Pendidikan

“Helm Mirip Galon, Tapi Bangga!”

ist

HARI masih muda, tapi semangat 36 anak muda Musi Banyuasin udah mendidih kayak minyak di kilang. Mereka datang jauh-jauh dari Muba, bukan buat jalan-jalan, apalagi cari jodoh. Mereka datang buat ngelas masa depan di PPSDM Migas Cepu.

Sore itu halaman asrama rame. Ada yang sibuk nenteng koper, ada yang sibuk nyari colokan, ada juga yang sibuk nyari sinyal biar bisa upload story.  “Bismillah, jadi orang migas dulu, gengs”.

Helm pelatihan mereka kinclong, tapi bentuknya… yah, kalau dari jauh, mirip galon Aqua 19 liter.
Ujang, peserta paling rame, nyeletuk.

Weh.…, ini helm atau dispenser portable, Bang?”

Beni di sebelahnya ngakak, “Diamlah, Jang. Biar mirip galon, yang penting isinya semangat, bukan air bening!”.

Upacara pembukaan berlangsung khidmat (walau beberapa masih ngantuk habis perjalanan panjang). Di depan berdiri Herryandi Sinulingga, AP, Kepala Disnakertrans Muba. Dengan gaya berwibawa tapi senyum hangat, ia berkata lantang

“Anak-anakku, pelatihan ini gratis, dibayar dari duit rakyat Muba. Jadi jangan kalian main-main. Yang kalian bawa bukan cuma nama diri, tapi nama daerah, nama keluarga, dan – “

Belum sempat lanjut, dari belakang terdengar suara pelan tapi jelas. “Nama mantan gak usah, Pak?”
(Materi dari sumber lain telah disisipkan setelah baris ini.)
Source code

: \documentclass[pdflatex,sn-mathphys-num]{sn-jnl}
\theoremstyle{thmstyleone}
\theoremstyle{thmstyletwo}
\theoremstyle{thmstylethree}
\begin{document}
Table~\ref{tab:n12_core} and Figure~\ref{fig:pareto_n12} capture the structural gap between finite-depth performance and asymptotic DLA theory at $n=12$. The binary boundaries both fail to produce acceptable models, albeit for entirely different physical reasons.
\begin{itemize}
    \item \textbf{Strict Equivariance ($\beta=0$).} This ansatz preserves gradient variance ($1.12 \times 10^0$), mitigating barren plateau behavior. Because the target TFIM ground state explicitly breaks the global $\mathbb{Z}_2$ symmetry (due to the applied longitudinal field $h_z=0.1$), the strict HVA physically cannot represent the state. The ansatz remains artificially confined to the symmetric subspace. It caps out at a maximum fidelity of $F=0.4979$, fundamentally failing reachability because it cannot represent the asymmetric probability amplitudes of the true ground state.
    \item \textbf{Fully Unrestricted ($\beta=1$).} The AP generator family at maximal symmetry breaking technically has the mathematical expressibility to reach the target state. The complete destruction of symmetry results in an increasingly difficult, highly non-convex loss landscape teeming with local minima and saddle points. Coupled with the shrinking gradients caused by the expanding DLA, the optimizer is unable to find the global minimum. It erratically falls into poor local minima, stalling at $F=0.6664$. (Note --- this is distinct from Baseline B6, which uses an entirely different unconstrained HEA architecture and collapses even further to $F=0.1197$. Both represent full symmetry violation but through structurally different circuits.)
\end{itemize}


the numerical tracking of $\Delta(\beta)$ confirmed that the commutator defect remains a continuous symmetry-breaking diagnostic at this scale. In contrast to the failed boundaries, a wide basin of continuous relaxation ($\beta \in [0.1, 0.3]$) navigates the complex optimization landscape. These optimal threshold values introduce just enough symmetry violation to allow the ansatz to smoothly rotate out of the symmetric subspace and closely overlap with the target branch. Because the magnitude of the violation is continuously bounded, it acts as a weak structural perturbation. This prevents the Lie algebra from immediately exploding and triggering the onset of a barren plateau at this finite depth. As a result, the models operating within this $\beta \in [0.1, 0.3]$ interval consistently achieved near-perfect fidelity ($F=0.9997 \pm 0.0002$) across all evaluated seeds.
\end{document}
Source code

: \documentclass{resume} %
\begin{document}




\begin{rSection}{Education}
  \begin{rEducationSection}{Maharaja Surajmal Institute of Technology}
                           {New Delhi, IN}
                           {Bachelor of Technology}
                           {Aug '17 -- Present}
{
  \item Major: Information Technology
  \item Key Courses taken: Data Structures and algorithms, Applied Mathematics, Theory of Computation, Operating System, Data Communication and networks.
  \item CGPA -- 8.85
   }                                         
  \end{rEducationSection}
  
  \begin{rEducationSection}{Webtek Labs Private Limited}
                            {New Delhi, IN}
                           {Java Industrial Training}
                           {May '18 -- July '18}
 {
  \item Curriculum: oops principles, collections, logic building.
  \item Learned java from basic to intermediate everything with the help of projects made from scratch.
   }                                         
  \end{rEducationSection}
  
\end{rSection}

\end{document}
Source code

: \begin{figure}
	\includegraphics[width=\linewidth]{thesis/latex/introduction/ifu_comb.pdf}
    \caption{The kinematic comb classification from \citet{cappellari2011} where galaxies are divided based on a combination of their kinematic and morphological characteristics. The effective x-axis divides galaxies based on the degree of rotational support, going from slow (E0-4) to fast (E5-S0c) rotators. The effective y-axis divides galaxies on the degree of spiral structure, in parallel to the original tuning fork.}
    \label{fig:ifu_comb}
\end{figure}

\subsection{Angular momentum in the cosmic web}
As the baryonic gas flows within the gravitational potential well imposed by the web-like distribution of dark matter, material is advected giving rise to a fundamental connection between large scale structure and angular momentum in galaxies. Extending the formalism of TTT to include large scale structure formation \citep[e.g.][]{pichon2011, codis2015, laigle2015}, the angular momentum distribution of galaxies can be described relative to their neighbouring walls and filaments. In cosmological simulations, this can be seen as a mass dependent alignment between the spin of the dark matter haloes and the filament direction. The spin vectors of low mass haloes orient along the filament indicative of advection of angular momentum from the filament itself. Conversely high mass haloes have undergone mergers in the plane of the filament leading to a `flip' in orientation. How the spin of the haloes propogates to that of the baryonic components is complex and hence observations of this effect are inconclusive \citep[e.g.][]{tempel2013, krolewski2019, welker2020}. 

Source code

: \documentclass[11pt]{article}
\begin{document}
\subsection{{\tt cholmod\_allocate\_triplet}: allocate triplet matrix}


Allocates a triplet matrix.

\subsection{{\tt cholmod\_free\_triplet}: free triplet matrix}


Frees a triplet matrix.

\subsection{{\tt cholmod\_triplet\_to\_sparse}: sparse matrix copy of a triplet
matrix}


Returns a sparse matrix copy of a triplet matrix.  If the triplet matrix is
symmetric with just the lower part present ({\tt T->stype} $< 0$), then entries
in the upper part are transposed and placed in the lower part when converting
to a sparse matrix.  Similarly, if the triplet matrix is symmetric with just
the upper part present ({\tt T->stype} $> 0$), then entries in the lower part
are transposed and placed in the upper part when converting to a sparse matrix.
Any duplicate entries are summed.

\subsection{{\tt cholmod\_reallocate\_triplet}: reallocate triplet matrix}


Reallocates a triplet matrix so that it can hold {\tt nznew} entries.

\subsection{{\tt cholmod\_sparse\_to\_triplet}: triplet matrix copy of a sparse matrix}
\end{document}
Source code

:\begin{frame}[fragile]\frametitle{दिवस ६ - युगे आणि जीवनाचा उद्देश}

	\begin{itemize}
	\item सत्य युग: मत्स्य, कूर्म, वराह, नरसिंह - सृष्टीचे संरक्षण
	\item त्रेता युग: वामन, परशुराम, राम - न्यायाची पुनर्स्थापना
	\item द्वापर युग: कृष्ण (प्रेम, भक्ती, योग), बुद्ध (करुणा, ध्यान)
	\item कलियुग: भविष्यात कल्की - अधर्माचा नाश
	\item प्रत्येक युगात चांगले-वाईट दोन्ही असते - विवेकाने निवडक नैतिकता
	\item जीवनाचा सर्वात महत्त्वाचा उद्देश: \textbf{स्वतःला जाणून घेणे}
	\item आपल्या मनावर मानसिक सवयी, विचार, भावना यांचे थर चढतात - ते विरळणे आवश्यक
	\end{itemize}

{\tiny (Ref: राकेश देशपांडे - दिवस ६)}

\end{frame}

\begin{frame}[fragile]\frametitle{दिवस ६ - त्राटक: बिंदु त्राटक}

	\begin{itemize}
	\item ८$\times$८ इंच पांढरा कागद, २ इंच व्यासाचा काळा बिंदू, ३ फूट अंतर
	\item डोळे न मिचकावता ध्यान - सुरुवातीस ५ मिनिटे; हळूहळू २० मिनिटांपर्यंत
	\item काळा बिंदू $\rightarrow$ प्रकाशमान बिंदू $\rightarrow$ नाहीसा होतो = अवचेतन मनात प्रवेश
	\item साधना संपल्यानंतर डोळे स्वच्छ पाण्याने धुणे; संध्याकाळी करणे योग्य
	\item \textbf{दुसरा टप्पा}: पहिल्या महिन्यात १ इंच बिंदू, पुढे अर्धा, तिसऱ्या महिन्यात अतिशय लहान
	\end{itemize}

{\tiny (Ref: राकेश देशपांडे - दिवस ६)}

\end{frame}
Seluruh ruangan langsung meledak tawa.
Herryandi cuma geleng kepala sambil senyum,

“Itu kalau bisa, ditinggal di Muba aja, Nak, jangan dibawa ke Cepu, nanti ganggu fokus”.

Suasana jadi cair, tapi pesan tetap nyampe, jadi pahlawan buat diri sendiri dan keluarga.

Peserta dibagi dua jurusan, Operator Angkat Angkut & Ikat Beban dan Operator Lantai Perawatan Sumur

Ujang dapet jurusan pertama. Begitu denger “ikat beban”, dia langsung panik,

Lah, ini jurusan latihan jadi tukang ngiket drum?”

Instruktur senyum tipis “Tenang, Nak… yang kamu ikat itu bukan drum, tapi masa depanmu”.

Sementara Beni masuk jurusan perawatan sumur. Hari pertama, instruktur nanya. “Siapa yang tahu cara merawat sumur?”

Beni angkat tangan pede. “Saya, Pak! Di kampung sering nyiram sumur biar gak kering”.
Instruktur tepuk jidat, “Nak, itu sumur belakang rumah. Ini sumur migas, bukan sumur mandi!”.

Malamnya, suasana asrama kayak basecamp prajurit muda.
Ujang dan Beni duduk di lantai, nyeruput kopi sachetan sambil ngelamun.

“Ben, pikiranku campur aduk. Tadi di lapangan lihat alat gede-gede. Takut salah pencet, nanti minyaknya keluar kayak soda”.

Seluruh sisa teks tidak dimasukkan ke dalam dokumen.